A legislação brasileira tem dado passos importantes para proteger crianças e adolescentes dos riscos no ambiente digital. Um exemplo recente é o PL 2.628/22, conhecido como “ECA Digital”, que foi aprovado pela Câmara dos Deputados em 20/8/25. A proposta obriga plataformas digitais a adotarem mecanismos de design preventivo, oferecer controles parentais, canais de denúncia e impor limites à coleta de dados de usuários menores de 18 anos. Outro avanço é a lei 15.100/25, que entrou em vigor em 13/1/25, restringindo o uso de celulares nas escolas, uma medida que visa reduzir impactos negativos como distratividade e até formas sutis de adultização infantil.
Ademais, a lei 13.709/18, conhecida como LGPD - Lei Geral de Proteção de Dados Pessoais, vigente desde 2020, estabeleceu diretrizes claras para o tratamento de dados pessoais no Brasil, abrangendo inclusive informações de crianças e adolescentes. Essa legislação reforça pilares como a privacidade, a transparência e o controle dos titulares sobre seus dados sensíveis. Complementarmente, o marco civil da internet (lei 12.965/14) constitui outro referencial normativo essencial, ao assegurar direitos fundamentais no ambiente digital, como a neutralidade da rede, a liberdade de expressão e a proteção da privacidade dos usuários.
Ainda assim, leis e normas têm alcance limitado se não forem acompanhadas pelo desenvolvimento da educação digital crítica. Sem essa base, crianças podem permanecer expostas a conteúdos nocivos, sexualização precoce e exploração, mesmo que legalmente protegidas. A adultização infantil ocorre quando menores são levados a adotar responsabilidades e comportamentos adultos antes da maturidade adequada, comprometendo seu desenvolvimento biopsicossocial. A mera regulamentação não impede que conteúdos impróprios circulem; é preciso que sejam reconhecidos, questionados e repelidos com consciência.
Nesse contexto, a educação digital deve ser incorporada ao currículo escolar como um pilar formativo. Ensinando crianças a identificar desinformação, reconhecer a manipulação algorítmica das redes sociais, entender os riscos da inteligência artificial e o uso indevido de imagem, o ambiente educativo passa de passivo a ativo na construção de defesa pessoal. Projetos como o Programa Cidadão Digital, da SaferNet, já demonstram esse potencial, formando jovens multiplicadores em segurança digital, cidadania e privacidade.
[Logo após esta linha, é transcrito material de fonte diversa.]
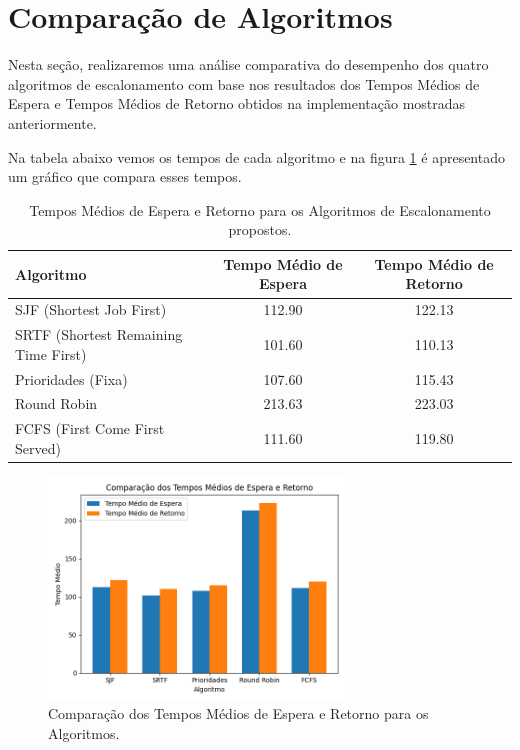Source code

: \documentclass[
	12pt,				%
	openright,			%
	oneside,			%
	a4paper,			%
	chapter=TITLE,		%
	english,			%
	french,				%
	spanish,			%
	brazil				%
	]{abntex2}
\theoremstyle{definition}
\begin{document}
\section{Comparação de Algoritmos}
Nesta seção, realizaremos uma análise comparativa do desempenho dos quatro algoritmos de escalonamento 
com base nos resultados dos Tempos Médios de Espera e Tempos Médios de Retorno obtidos na implementação 
mostradas anteriormente.

Na tabela abaixo vemos os tempos de cada algoritmo e na figura \ref{fig:graf} é apresentado um
gráfico que compara esses tempos.


\begin{table}[ht]
    \centering
    \begin{tabular}{|l|c|c|}
    \hline
    \textbf{Algoritmo} & \textbf{Tempo Médio de Espera} & \textbf{Tempo Médio de Retorno} \\
    \hline
    SJF (Shortest Job First) & 112.90 & 122.13 \\
    SRTF (Shortest Remaining Time First) & 101.60 & 110.13 \\
    Prioridades (Fixa) & 107.60 & 115.43 \\
    Round Robin & 213.63 & 223.03 \\
    FCFS (First Come First Served) & 111.60 & 119.80 \\
    \hline
    \end{tabular}
    \caption{Tempos Médios de Espera e Retorno para os Algoritmos de Escalonamento propostos.}
\end{table}

\begin{figure}[H]
        \centering
        \includegraphics[width=0.7\textwidth]{imagens/grafico_bench.png}
        \caption{Comparação dos Tempos Médios de Espera e Retorno para os Algoritmos.}
        \label{fig:graf}
\end{figure}
\end{document}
O papel dos pais e responsáveis também é central, mas não deve ser substitutivo à escola. A legislação prevê controles parentais, porém sua eficácia depende da mediação familiar sensível e informada. Quando pais e educadores dialogam sobre tempo de tela, limites, compartilhamento de fotos e privacidade, fortalecem a resiliência das crianças às pressões digitais. Da mesma forma, é importante que as crianças sejam ensinadas a compreender os princípios da LGPD, como consentimento, transparência e o direito de apagar dados, para que se tornem protagonistas da proteção da própria privacidade.
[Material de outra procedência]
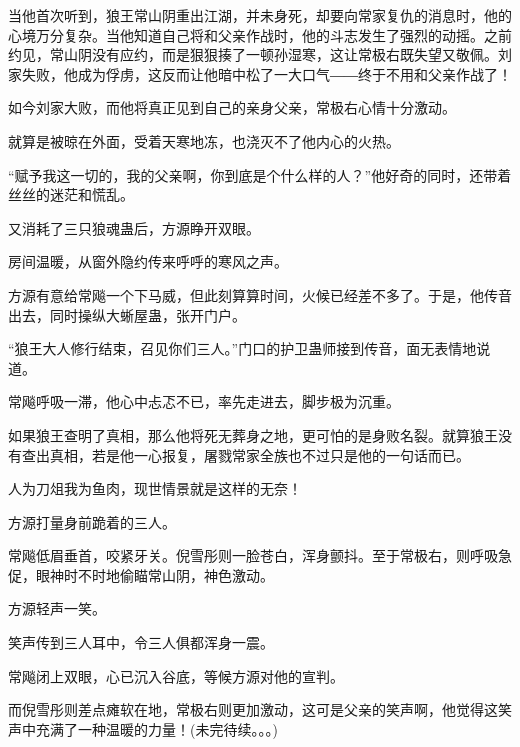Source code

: \begin{this_body}
当他首次听到，狼王常山阴重出江湖，并未身死，却要向常家复仇的消息时，他的心境万分复杂。当他知道自己将和父亲作战时，他的斗志发生了强烈的动摇。之前约见，常山阴没有应约，而是狠狠揍了一顿孙湿寒，这让常极右既失望又敬佩。刘家失败，他成为俘虏，这反而让他暗中松了一大口气――终于不用和父亲作战了！

如今刘家大败，而他将真正见到自己的亲身父亲，常极右心情十分激动。

就算是被晾在外面，受着天寒地冻，也浇灭不了他内心的火热。

“赋予我这一切的，我的父亲啊，你到底是个什么样的人？”他好奇的同时，还带着丝丝的迷茫和慌乱。

又消耗了三只狼魂蛊后，方源睁开双眼。

房间温暖，从窗外隐约传来呼呼的寒风之声。

方源有意给常飚一个下马威，但此刻算算时间，火候已经差不多了。于是，他传音出去，同时操纵大蜥屋蛊，张开门户。

“狼王大人修行结束，召见你们三人。”门口的护卫蛊师接到传音，面无表情地说道。

常飚呼吸一滞，他心中忐忑不已，率先走进去，脚步极为沉重。

如果狼王查明了真相，那么他将死无葬身之地，更可怕的是身败名裂。就算狼王没有查出真相，若是他一心报复，屠戮常家全族也不过只是他的一句话而已。

人为刀俎我为鱼肉，现世情景就是这样的无奈！

方源打量身前跪着的三人。

常飚低眉垂首，咬紧牙关。倪雪彤则一脸苍白，浑身颤抖。至于常极右，则呼吸急促，眼神时不时地偷瞄常山阴，神色激动。

方源轻声一笑。

笑声传到三人耳中，令三人俱都浑身一震。

常飚闭上双眼，心已沉入谷底，等候方源对他的宣判。

而倪雪彤则差点瘫软在地，常极右则更加激动，这可是父亲的笑声啊，他觉得这笑声中充满了一种温暖的力量！(未完待续。。。)

\end{this_body}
A educação digital não deve ser pontual ou reativa, voltada apenas após incidentes, mas preventiva e contínua. Escolas e famílias devem promover discussões sobre o uso crítico da IA, os riscos de perfis e filtros manipulativos, o impacto da sexualização precoce e a necessidade de construir uma autoimagem livre de imposições adultizantes. Tais ações complementam, reforçam e dão sentido à legislação existente, formando cidadãos digitais conscientes, críticos e protegidos.
A referida adultização, muitas vezes alimentada por algoritmos que promovem conteúdos sensacionalistas ou sexualizados, é agravada pela ausência de orientação crítica quanto ao uso das tecnologias digitais. Plataformas como TikTok e Instagram têm papel central nesse processo, muitas vezes operando com lógicas algorítmicas que priorizam engajamento em detrimento da proteção à infância.
É nesse cenário que se torna urgente compreender e valorizar o papel da educação digital, não apenas como uma disciplina escolar, mas como uma formação transversal e contínua, tanto nas instituições de ensino quanto no ambiente familiar. Mas afinal, o que é educação digital? Segundo a UNESCO, educação digital é o processo de ensinar indivíduos a compreender, utilizar e se engajar criticamente com as tecnologias digitais, abrangendo desde habilidades técnicas básicas (como navegar em plataformas e usar ferramentas) até competências mais amplas, como ética digital, cidadania digital, segurança da informação, proteção de dados e pensamento crítico sobre conteúdos e algoritmos.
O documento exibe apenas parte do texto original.